• [What is needed]: Copy out each line below exactly as written.

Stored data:
********************

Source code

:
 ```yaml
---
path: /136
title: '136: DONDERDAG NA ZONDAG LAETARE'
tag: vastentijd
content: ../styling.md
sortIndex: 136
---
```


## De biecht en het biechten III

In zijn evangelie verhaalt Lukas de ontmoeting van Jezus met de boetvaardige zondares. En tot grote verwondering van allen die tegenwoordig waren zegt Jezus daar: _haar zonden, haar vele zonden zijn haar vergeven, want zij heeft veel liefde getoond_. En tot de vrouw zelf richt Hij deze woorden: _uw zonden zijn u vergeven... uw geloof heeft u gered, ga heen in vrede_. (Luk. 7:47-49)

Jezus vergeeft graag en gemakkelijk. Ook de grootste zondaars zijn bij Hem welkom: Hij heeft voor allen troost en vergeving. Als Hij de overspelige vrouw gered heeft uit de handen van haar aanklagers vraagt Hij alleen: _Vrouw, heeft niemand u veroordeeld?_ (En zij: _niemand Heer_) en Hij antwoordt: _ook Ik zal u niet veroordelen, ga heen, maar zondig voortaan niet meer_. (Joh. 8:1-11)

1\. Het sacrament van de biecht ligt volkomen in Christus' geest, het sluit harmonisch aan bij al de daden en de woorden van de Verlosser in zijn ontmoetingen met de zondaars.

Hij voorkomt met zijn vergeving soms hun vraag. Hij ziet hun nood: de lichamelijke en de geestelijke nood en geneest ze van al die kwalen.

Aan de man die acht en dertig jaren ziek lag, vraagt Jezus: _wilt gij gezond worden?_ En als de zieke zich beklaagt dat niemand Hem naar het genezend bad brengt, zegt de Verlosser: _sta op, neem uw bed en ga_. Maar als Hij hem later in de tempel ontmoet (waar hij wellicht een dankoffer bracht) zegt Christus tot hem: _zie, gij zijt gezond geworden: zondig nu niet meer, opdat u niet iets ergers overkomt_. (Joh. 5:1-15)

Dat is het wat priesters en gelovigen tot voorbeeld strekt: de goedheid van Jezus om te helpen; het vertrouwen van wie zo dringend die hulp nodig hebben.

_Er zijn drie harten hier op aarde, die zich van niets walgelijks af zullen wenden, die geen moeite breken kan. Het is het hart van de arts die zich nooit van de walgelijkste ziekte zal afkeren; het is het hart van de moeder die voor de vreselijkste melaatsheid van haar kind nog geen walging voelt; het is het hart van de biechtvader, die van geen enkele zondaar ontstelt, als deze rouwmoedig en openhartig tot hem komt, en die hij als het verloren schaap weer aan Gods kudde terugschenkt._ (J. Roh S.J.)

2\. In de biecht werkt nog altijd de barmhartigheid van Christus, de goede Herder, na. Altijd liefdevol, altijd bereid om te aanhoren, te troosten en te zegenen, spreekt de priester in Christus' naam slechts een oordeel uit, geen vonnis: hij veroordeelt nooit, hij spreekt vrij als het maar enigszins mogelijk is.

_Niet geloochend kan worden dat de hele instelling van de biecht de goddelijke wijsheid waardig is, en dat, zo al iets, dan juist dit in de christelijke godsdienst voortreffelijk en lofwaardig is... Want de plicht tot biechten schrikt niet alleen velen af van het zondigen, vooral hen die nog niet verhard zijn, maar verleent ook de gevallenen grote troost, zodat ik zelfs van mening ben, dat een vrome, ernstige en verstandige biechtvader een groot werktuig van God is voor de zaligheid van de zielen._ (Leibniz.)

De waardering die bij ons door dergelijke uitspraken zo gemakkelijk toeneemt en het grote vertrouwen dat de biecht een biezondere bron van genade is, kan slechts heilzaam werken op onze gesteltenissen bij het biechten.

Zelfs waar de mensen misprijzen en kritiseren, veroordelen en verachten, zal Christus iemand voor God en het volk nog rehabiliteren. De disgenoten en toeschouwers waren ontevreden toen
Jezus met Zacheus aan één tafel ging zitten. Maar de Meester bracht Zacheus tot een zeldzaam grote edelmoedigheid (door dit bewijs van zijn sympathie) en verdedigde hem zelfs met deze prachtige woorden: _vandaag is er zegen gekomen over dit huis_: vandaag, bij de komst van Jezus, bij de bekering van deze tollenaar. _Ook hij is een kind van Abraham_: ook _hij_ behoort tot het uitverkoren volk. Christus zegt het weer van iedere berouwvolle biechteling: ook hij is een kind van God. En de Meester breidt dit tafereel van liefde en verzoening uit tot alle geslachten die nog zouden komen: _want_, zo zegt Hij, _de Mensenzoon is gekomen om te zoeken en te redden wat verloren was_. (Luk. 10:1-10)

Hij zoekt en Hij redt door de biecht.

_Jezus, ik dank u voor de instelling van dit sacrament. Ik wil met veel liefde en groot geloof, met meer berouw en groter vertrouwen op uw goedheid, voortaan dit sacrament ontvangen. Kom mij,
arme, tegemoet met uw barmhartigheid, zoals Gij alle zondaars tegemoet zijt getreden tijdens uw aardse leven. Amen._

********************

• [Solved problem]:
Source code

:
 ```yaml
---
path: /136
title: '136: DONDERDAG NA ZONDAG LAETARE'
tag: vastentijd
content: ../styling.md
sortIndex: 136
---
```


## De biecht en het biechten III

In zijn evangelie verhaalt Lukas de ontmoeting van Jezus met de boetvaardige zondares. En tot grote verwondering van allen die tegenwoordig waren zegt Jezus daar: _haar zonden, haar vele zonden zijn haar vergeven, want zij heeft veel liefde getoond_. En tot de vrouw zelf richt Hij deze woorden: _uw zonden zijn u vergeven... uw geloof heeft u gered, ga heen in vrede_. (Luk. 7:47-49)

Jezus vergeeft graag en gemakkelijk. Ook de grootste zondaars zijn bij Hem welkom: Hij heeft voor allen troost en vergeving. Als Hij de overspelige vrouw gered heeft uit de handen van haar aanklagers vraagt Hij alleen: _Vrouw, heeft niemand u veroordeeld?_ (En zij: _niemand Heer_) en Hij antwoordt: _ook Ik zal u niet veroordelen, ga heen, maar zondig voortaan niet meer_. (Joh. 8:1-11)

1\. Het sacrament van de biecht ligt volkomen in Christus' geest, het sluit harmonisch aan bij al de daden en de woorden van de Verlosser in zijn ontmoetingen met de zondaars.

Hij voorkomt met zijn vergeving soms hun vraag. Hij ziet hun nood: de lichamelijke en de geestelijke nood en geneest ze van al die kwalen.

Aan de man die acht en dertig jaren ziek lag, vraagt Jezus: _wilt gij gezond worden?_ En als de zieke zich beklaagt dat niemand Hem naar het genezend bad brengt, zegt de Verlosser: _sta op, neem uw bed en ga_. Maar als Hij hem later in de tempel ontmoet (waar hij wellicht een dankoffer bracht) zegt Christus tot hem: _zie, gij zijt gezond geworden: zondig nu niet meer, opdat u niet iets ergers overkomt_. (Joh. 5:1-15)

Dat is het wat priesters en gelovigen tot voorbeeld strekt: de goedheid van Jezus om te helpen; het vertrouwen van wie zo dringend die hulp nodig hebben.

_Er zijn drie harten hier op aarde, die zich van niets walgelijks af zullen wenden, die geen moeite breken kan. Het is het hart van de arts die zich nooit van de walgelijkste ziekte zal afkeren; het is het hart van de moeder die voor de vreselijkste melaatsheid van haar kind nog geen walging voelt; het is het hart van de biechtvader, die van geen enkele zondaar ontstelt, als deze rouwmoedig en openhartig tot hem komt, en die hij als het verloren schaap weer aan Gods kudde terugschenkt._ (J. Roh S.J.)

2\. In de biecht werkt nog altijd de barmhartigheid van Christus, de goede Herder, na. Altijd liefdevol, altijd bereid om te aanhoren, te troosten en te zegenen, spreekt de priester in Christus' naam slechts een oordeel uit, geen vonnis: hij veroordeelt nooit, hij spreekt vrij als het maar enigszins mogelijk is.

_Niet geloochend kan worden dat de hele instelling van de biecht de goddelijke wijsheid waardig is, en dat, zo al iets, dan juist dit in de christelijke godsdienst voortreffelijk en lofwaardig is... Want de plicht tot biechten schrikt niet alleen velen af van het zondigen, vooral hen die nog niet verhard zijn, maar verleent ook de gevallenen grote troost, zodat ik zelfs van mening ben, dat een vrome, ernstige en verstandige biechtvader een groot werktuig van God is voor de zaligheid van de zielen._ (Leibniz.)

De waardering die bij ons door dergelijke uitspraken zo gemakkelijk toeneemt en het grote vertrouwen dat de biecht een biezondere bron van genade is, kan slechts heilzaam werken op onze gesteltenissen bij het biechten.

Zelfs waar de mensen misprijzen en kritiseren, veroordelen en verachten, zal Christus iemand voor God en het volk nog rehabiliteren. De disgenoten en toeschouwers waren ontevreden toen
Jezus met Zacheus aan één tafel ging zitten. Maar de Meester bracht Zacheus tot een zeldzaam grote edelmoedigheid (door dit bewijs van zijn sympathie) en verdedigde hem zelfs met deze prachtige woorden: _vandaag is er zegen gekomen over dit huis_: vandaag, bij de komst van Jezus, bij de bekering van deze tollenaar. _Ook hij is een kind van Abraham_: ook _hij_ behoort tot het uitverkoren volk. Christus zegt het weer van iedere berouwvolle biechteling: ook hij is een kind van God. En de Meester breidt dit tafereel van liefde en verzoening uit tot alle geslachten die nog zouden komen: _want_, zo zegt Hij, _de Mensenzoon is gekomen om te zoeken en te redden wat verloren was_. (Luk. 10:1-10)

Hij zoekt en Hij redt door de biecht.

_Jezus, ik dank u voor de instelling van dit sacrament. Ik wil met veel liefde en groot geloof, met meer berouw en groter vertrouwen op uw goedheid, voortaan dit sacrament ontvangen. Kom mij,
arme, tegemoet met uw barmhartigheid, zoals Gij alle zondaars tegemoet zijt getreden tijdens uw aardse leven. Amen._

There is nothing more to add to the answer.